Visit: Chambers Street, EH1 1JF
Concealed just off bustling South Bridge, Dovecot Studios was once a Victorian swimming pool and now houses a 100 year old tapestry studio.
You can visit here to watch the talented weavers at work, peruse some art in the attached gallery or just enjoy a tasty cup of coffee somewhere slightly off the beaten track.
Visit: 10 Infirmary Street, EH1 1LT
Meat Market Arch
More than 130 years after it first opened, the spirit of the Edinburgh Meat Market proudly lives on through its original entrance archway.
Located in Fountainbridge, the fully-restored arch now stands a little further west than it did when the market was in operation, but otherwise this re-vitalised relic looks exactly as it did in 1884, stone bull heads and all.
Visit: Port Hamilton, EH3 9QF
If you take a walk along the River Almond in Cramond you’ll soon discover the striking Cramond Falls – Edinburgh’s answer to Niagara.

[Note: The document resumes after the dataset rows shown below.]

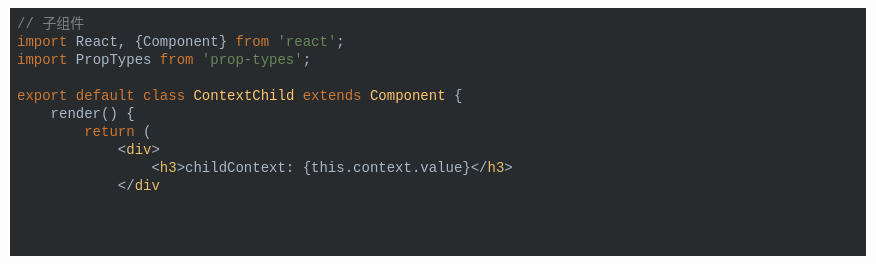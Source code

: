<pre style="font-size: inherit; color: inherit; line-height: inherit; margin: 0px; padding: 0px;"><code class="hljs javascript" style="overflow-wrap: break-word; margin: 0px 2px; line-height: 18px; font-size: 14px; font-weight: normal; word-spacing: 0px; letter-spacing: 0px; font-family: Consolas, Inconsolata, Courier, monospace; border-radius: 0px; color: rgb(169, 183, 198); background: rgb(40, 43, 46); overflow-x: auto; padding: 0.5em; white-space: pre !important; word-wrap: normal !important; word-break: normal !important; overflow: auto !important; display: -webkit-box !important;"><span class="hljs-comment" style="font-size: inherit; line-height: inherit; margin: 0px; padding: 0px; color: rgb(128, 128, 128); word-wrap: inherit !important; word-break: inherit !important;">//&nbsp;子组件</span><br><span class="hljs-keyword" style="font-size: inherit; line-height: inherit; margin: 0px; padding: 0px; color: rgb(204, 120, 50); word-wrap: inherit !important; word-break: inherit !important;">import</span>&nbsp;React,&nbsp;{Component}&nbsp;<span class="hljs-keyword" style="font-size: inherit; line-height: inherit; margin: 0px; padding: 0px; color: rgb(204, 120, 50); word-wrap: inherit !important; word-break: inherit !important;">from</span>&nbsp;<span class="hljs-string" style="font-size: inherit; line-height: inherit; margin: 0px; padding: 0px; color: rgb(106, 135, 89); word-wrap: inherit !important; word-break: inherit !important;">'react'</span>;<br><span class="hljs-keyword" style="font-size: inherit; line-height: inherit; margin: 0px; padding: 0px; color: rgb(204, 120, 50); word-wrap: inherit !important; word-break: inherit !important;">import</span>&nbsp;PropTypes&nbsp;<span class="hljs-keyword" style="font-size: inherit; line-height: inherit; margin: 0px; padding: 0px; color: rgb(204, 120, 50); word-wrap: inherit !important; word-break: inherit !important;">from</span>&nbsp;<span class="hljs-string" style="font-size: inherit; line-height: inherit; margin: 0px; padding: 0px; color: rgb(106, 135, 89); word-wrap: inherit !important; word-break: inherit !important;">'prop-types'</span>;<br><br><span class="hljs-keyword" style="font-size: inherit; line-height: inherit; margin: 0px; padding: 0px; color: rgb(204, 120, 50); word-wrap: inherit !important; word-break: inherit !important;">export</span>&nbsp;<span class="hljs-keyword" style="font-size: inherit; line-height: inherit; margin: 0px; padding: 0px; color: rgb(204, 120, 50); word-wrap: inherit !important; word-break: inherit !important;">default</span>&nbsp;<span class="hljs-class" style="font-size: inherit; color: inherit; line-height: inherit; margin: 0px; padding: 0px; word-wrap: inherit !important; word-break: inherit !important;"><span class="hljs-keyword" style="font-size: inherit; line-height: inherit; margin: 0px; padding: 0px; color: rgb(204, 120, 50); word-wrap: inherit !important; word-break: inherit !important;">class</span>&nbsp;<span class="hljs-title" style="font-size: inherit; line-height: inherit; margin: 0px; padding: 0px; color: rgb(255, 198, 109); word-wrap: inherit !important; word-break: inherit !important;">ContextChild</span>&nbsp;<span class="hljs-keyword" style="font-size: inherit; line-height: inherit; margin: 0px; padding: 0px; color: rgb(204, 120, 50); word-wrap: inherit !important; word-break: inherit !important;">extends</span>&nbsp;<span class="hljs-title" style="font-size: inherit; line-height: inherit; margin: 0px; padding: 0px; color: rgb(255, 198, 109); word-wrap: inherit !important; word-break: inherit !important;">Component</span>&nbsp;</span>{<br>&nbsp;&nbsp;&nbsp;&nbsp;render()&nbsp;{<br>&nbsp;&nbsp;&nbsp;&nbsp;&nbsp;&nbsp;&nbsp;&nbsp;<span class="hljs-keyword" style="font-size: inherit; line-height: inherit; margin: 0px; padding: 0px; color: rgb(204, 120, 50); word-wrap: inherit !important; word-break: inherit !important;">return</span>&nbsp;(<br>&nbsp;&nbsp;&nbsp;&nbsp;&nbsp;&nbsp;&nbsp;&nbsp;&nbsp;&nbsp;&nbsp;&nbsp;<span class="xml" style="font-size: inherit; color: inherit; line-height: inherit; margin: 0px; padding: 0px; word-wrap: inherit !important; word-break: inherit !important;"><span class="hljs-tag" style="font-size: inherit; color: inherit; line-height: inherit; margin: 0px; padding: 0px; word-wrap: inherit !important; word-break: inherit !important;">&lt;<span class="hljs-name" style="font-size: inherit; line-height: inherit; margin: 0px; padding: 0px; color: rgb(232, 191, 106); word-wrap: inherit !important; word-break: inherit !important;">div</span>&gt;</span><br>&nbsp;&nbsp;&nbsp;&nbsp;&nbsp;&nbsp;&nbsp;&nbsp;&nbsp;&nbsp;&nbsp;&nbsp;&nbsp;&nbsp;&nbsp;&nbsp;<span class="hljs-tag" style="font-size: inherit; color: inherit; line-height: inherit; margin: 0px; padding: 0px; word-wrap: inherit !important; word-break: inherit !important;">&lt;<span class="hljs-name" style="font-size: inherit; line-height: inherit; margin: 0px; padding: 0px; color: rgb(232, 191, 106); word-wrap: inherit !important; word-break: inherit !important;">h3</span>&gt;</span>childContext:&nbsp;{this.context.value}<span class="hljs-tag" style="font-size: inherit; color: inherit; line-height: inherit; margin: 0px; padding: 0px; word-wrap: inherit !important; word-break: inherit !important;">&lt;/<span class="hljs-name" style="font-size: inherit; line-height: inherit; margin: 0px; padding: 0px; color: rgb(232, 191, 106); word-wrap: inherit !important; word-break: inherit !important;">h3</span>&gt;</span><br>&nbsp;&nbsp;&nbsp;&nbsp;&nbsp;&nbsp;&nbsp;&nbsp;&nbsp;&nbsp;&nbsp;&nbsp;<span class="hljs-tag" style="font-size: inherit; color: inherit; line-height: inherit; margin: 0px; padding: 0px; word-wrap: inherit !important; word-break: inherit !important;">&lt;/<span class="hljs-name" style="font-size: inherit; line-height: inherit; margin: 0px; padding: 0px; color: rgb(232, 191, 106); word-wrap: inherit !important; word-break: inherit !important;">div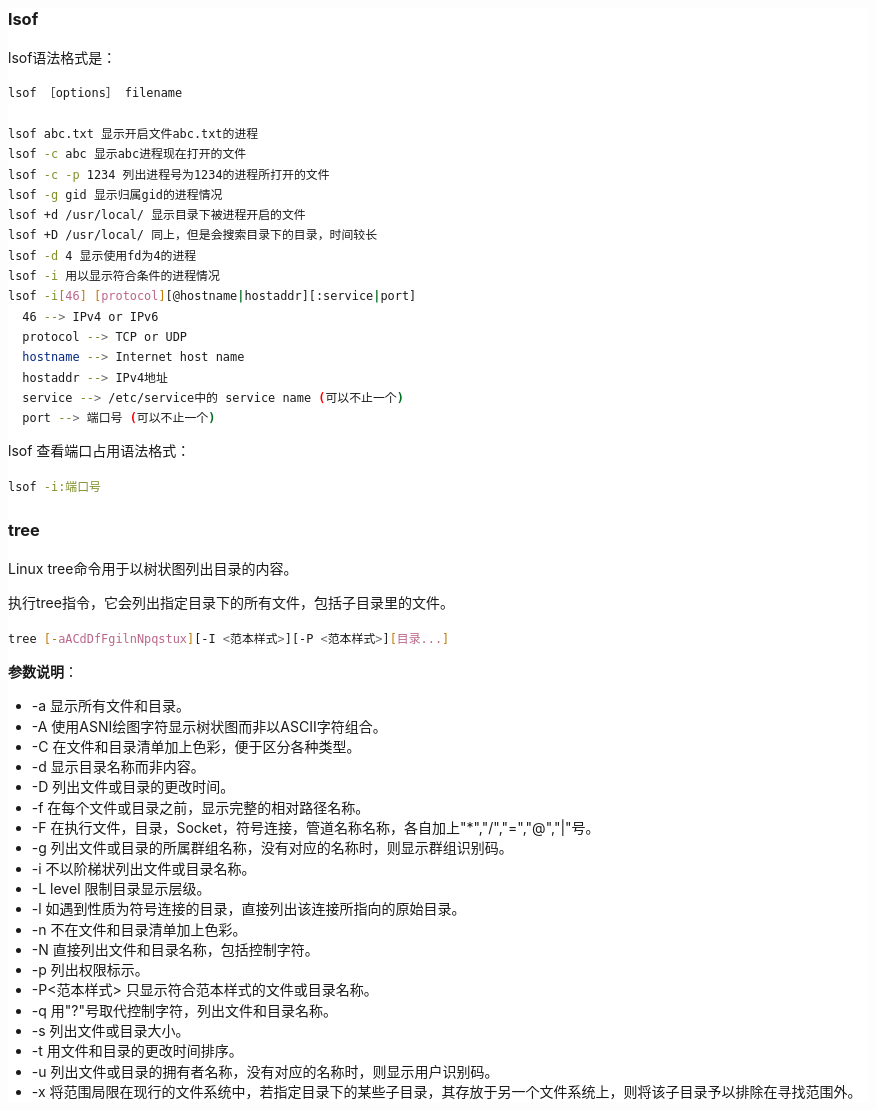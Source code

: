 

### lsof

lsof语法格式是：

```sh
lsof ［options］ filename

lsof abc.txt 显示开启文件abc.txt的进程
lsof -c abc 显示abc进程现在打开的文件
lsof -c -p 1234 列出进程号为1234的进程所打开的文件
lsof -g gid 显示归属gid的进程情况
lsof +d /usr/local/ 显示目录下被进程开启的文件
lsof +D /usr/local/ 同上，但是会搜索目录下的目录，时间较长
lsof -d 4 显示使用fd为4的进程
lsof -i 用以显示符合条件的进程情况
lsof -i[46] [protocol][@hostname|hostaddr][:service|port]
  46 --> IPv4 or IPv6
  protocol --> TCP or UDP
  hostname --> Internet host name
  hostaddr --> IPv4地址
  service --> /etc/service中的 service name (可以不止一个)
  port --> 端口号 (可以不止一个)
```

lsof 查看端口占用语法格式：

```sh
lsof -i:端口号
```

### tree

Linux tree命令用于以树状图列出目录的内容。

执行tree指令，它会列出指定目录下的所有文件，包括子目录里的文件。

```sh
tree [-aACdDfFgilnNpqstux][-I <范本样式>][-P <范本样式>][目录...]
```

**参数说明**：

- -a 显示所有文件和目录。
- -A 使用ASNI绘图字符显示树状图而非以ASCII字符组合。
- -C 在文件和目录清单加上色彩，便于区分各种类型。
- -d 显示目录名称而非内容。
- -D 列出文件或目录的更改时间。
- -f 在每个文件或目录之前，显示完整的相对路径名称。
- -F 在执行文件，目录，Socket，符号连接，管道名称名称，各自加上"*","/","=","@","|"号。
- -g 列出文件或目录的所属群组名称，没有对应的名称时，则显示群组识别码。
- -i 不以阶梯状列出文件或目录名称。
- -L level 限制目录显示层级。
- -l 如遇到性质为符号连接的目录，直接列出该连接所指向的原始目录。
- -n 不在文件和目录清单加上色彩。
- -N 直接列出文件和目录名称，包括控制字符。
- -p 列出权限标示。
- -P<范本样式> 只显示符合范本样式的文件或目录名称。
- -q 用"?"号取代控制字符，列出文件和目录名称。
- -s 列出文件或目录大小。
- -t 用文件和目录的更改时间排序。
- -u 列出文件或目录的拥有者名称，没有对应的名称时，则显示用户识别码。
- -x 将范围局限在现行的文件系统中，若指定目录下的某些子目录，其存放于另一个文件系统上，则将该子目录予以排除在寻找范围外。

Although nowhere near as big as their Canadian cousin, these waterfalls are just as beautiful and calming to watch on a sunny day.
Visit: Cockle Mill, School Brae, EH4 6JN
Round the corner of unassuming Craigentinny Crescent and you’ll be greeted by the sight of this enormous and ornate mausoleum, known as the Craigentinny Marbles.
Now surrounded by bungalows and the Craigentinny Bowling Club, the tomb was built in the mid-1800s to house the body of local book collector and politician William Henry Miller.
Miller specifically asked to be buried 40 feet below the ground and (some say) face down.
Visit: 3 Craigentinny Crescent, EH7 6QA
Scottish National Portrait Gallery Library
You might have visited the Scottish National Portrait Gallery but if you didn’t venture upstairs, there’s a lot more to discover in the world’s first purpose built portrait gallery.
Their library has shelves of books stretching to the ceiling, as well as an impressive collection of busts and masks of some famous faces.
Visit: 1 Queen Street, EH2 1JD
Perched on top of beautiful Blackford Hill and set in the foreground of stunning Edinburgh is the Royal Observatory building.
Within the Observatory is the Crawford Collection, a series of books and items of historical significance to Astronomy, including works from Galileo, Copernicus and Sir Isaac Newton.